* **YOUR GOAL**:
Search each line below for "spacy", then return the lines where it appears.

'''

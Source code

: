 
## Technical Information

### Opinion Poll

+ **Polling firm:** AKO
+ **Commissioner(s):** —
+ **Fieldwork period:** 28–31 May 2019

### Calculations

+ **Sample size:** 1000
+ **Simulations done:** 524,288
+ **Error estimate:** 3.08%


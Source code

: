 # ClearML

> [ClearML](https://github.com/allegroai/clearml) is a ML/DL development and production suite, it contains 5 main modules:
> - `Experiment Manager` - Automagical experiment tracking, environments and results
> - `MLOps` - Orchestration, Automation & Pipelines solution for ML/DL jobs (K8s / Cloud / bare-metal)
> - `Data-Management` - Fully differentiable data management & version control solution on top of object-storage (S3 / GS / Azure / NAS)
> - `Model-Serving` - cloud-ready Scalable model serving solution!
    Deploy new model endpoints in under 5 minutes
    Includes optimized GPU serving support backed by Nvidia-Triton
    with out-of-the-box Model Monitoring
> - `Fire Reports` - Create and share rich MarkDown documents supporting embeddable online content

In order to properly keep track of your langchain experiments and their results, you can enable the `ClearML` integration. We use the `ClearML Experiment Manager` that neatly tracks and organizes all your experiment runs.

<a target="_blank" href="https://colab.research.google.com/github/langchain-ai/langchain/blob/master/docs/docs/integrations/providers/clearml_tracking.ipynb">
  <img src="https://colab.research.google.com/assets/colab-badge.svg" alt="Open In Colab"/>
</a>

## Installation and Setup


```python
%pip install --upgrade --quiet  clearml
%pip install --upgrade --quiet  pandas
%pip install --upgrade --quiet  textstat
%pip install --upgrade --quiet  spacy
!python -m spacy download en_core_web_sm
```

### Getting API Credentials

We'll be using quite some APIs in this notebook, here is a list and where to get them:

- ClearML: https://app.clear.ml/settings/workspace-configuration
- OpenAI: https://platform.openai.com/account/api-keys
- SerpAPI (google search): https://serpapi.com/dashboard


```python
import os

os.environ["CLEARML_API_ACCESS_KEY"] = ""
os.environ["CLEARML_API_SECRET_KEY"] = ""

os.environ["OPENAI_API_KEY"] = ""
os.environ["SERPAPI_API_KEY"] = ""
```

'''

* **SOLUTION**:
%pip install --upgrade --quiet  spacy
!python -m spacy download en_core_web_sm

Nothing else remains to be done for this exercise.